Problem to solve: Return each line of the entries that holds the string "Adobe".

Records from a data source
>>>>>

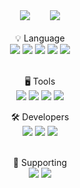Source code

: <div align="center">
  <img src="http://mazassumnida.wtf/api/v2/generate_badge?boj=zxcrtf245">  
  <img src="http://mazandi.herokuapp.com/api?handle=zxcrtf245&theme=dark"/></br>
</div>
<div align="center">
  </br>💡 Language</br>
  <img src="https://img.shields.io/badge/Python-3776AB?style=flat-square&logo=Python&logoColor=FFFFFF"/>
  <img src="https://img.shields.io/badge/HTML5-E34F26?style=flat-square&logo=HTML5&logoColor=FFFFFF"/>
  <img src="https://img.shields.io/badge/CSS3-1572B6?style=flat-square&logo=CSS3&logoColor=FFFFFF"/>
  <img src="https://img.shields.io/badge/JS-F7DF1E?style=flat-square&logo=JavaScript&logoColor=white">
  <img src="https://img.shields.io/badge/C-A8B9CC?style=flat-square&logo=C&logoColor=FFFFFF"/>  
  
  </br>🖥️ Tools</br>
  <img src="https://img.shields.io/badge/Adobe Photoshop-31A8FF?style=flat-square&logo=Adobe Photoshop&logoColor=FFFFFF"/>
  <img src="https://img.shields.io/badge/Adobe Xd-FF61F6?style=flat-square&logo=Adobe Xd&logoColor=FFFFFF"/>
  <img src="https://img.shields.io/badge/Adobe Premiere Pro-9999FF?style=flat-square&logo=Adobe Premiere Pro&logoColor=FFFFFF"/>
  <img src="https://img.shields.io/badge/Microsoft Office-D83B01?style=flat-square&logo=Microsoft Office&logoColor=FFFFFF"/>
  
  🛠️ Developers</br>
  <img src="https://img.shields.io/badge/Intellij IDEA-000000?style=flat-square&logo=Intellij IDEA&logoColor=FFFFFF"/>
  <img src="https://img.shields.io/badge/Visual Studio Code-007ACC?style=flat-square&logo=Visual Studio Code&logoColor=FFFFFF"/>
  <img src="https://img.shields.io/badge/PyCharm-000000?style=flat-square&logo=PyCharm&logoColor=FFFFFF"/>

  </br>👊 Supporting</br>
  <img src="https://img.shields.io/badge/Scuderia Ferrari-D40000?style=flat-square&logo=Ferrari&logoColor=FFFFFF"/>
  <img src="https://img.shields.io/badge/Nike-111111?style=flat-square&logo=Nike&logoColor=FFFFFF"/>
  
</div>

<<<<<

Written response:
  <img src="https://img.shields.io/badge/Adobe Photoshop-31A8FF?style=flat-square&logo=Adobe Photoshop&logoColor=FFFFFF"/>
  <img src="https://img.shields.io/badge/Adobe Xd-FF61F6?style=flat-square&logo=Adobe Xd&logoColor=FFFFFF"/>
  <img src="https://img.shields.io/badge/Adobe Premiere Pro-9999FF?style=flat-square&logo=Adobe Premiere Pro&logoColor=FFFFFF"/>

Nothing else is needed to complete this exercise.